Mood (grammar)

From Conservapedia
Jump to: navigation, search

Mood is a grammatical category that expresses the speaker's attitude toward the action or state of being described in a verb, namely, whether it is a simple statement of fact, a hypothetical or counterfactual situation, a desire, a command, etc. English has indicative, subjunctive, and imperative moods; other languages distinguish more or fewer.

Indicative mood

The indicative mood indicates a simple statement of fact: "I'm here."

Subjunctive mood

The subjunctive mood expresses a hypothetical, counterfactual, or desired situation. A counterfactual present situation is expressed in the past subjunctive: If I were king... (which the speaker is not). A counterfactual past situation is expressed in the past perfect subjunctive: If I had been king... (which the speaker was not at the relevant time, if ever). A desired situation can be expressed in the present or future subjunctive: I request that he be there/should be there at noon. God save the Queen! The future subjunctive also expresses a possible future situation in a dependent clause: If I should die before I wake....
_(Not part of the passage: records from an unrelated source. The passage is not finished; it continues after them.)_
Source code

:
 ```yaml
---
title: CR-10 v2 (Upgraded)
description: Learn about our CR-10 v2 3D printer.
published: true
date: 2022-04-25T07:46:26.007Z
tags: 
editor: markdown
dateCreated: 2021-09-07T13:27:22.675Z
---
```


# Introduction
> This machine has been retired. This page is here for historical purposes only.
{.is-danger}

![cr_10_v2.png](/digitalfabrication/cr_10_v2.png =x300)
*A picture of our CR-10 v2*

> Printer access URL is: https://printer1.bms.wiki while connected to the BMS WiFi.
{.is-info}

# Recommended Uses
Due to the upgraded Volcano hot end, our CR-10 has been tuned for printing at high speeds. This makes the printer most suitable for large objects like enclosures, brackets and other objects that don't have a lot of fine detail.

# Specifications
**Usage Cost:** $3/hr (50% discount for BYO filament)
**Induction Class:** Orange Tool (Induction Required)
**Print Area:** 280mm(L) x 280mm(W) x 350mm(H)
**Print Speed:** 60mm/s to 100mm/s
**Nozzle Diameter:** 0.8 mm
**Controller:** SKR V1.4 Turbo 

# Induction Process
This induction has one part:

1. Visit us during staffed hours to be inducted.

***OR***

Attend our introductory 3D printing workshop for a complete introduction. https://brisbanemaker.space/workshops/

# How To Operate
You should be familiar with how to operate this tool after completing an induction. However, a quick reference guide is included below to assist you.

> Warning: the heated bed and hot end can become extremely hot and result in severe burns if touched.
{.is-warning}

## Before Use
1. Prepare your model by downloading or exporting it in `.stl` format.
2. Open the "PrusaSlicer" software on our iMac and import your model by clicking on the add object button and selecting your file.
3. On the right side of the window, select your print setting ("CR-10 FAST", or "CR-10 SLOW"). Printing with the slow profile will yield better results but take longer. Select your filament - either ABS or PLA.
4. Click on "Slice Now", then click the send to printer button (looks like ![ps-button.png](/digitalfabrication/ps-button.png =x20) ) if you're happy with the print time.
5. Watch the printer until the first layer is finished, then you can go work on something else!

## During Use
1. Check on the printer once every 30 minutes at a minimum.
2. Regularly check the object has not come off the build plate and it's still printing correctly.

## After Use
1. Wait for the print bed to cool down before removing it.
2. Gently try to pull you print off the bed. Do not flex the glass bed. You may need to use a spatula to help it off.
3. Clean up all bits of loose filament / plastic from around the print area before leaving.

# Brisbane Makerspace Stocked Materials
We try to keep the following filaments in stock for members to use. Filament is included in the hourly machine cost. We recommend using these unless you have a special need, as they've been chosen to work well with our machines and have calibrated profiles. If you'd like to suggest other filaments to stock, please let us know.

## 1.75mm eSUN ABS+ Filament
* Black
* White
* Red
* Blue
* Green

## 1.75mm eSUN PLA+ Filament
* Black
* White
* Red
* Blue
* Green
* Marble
In counterfactual statements, the independent clause is expressed in the conditional, which is sometimes considered to be a mood distinct from the subjunctive: If I were king, what riches I would give you.

Imperative mood

The imperative mood expresses a command: Go! It typically exists only in the second person and in the first person plural (Let's go!). Some languages, like Spanish, have a separate polite imperative based on the subjunctive.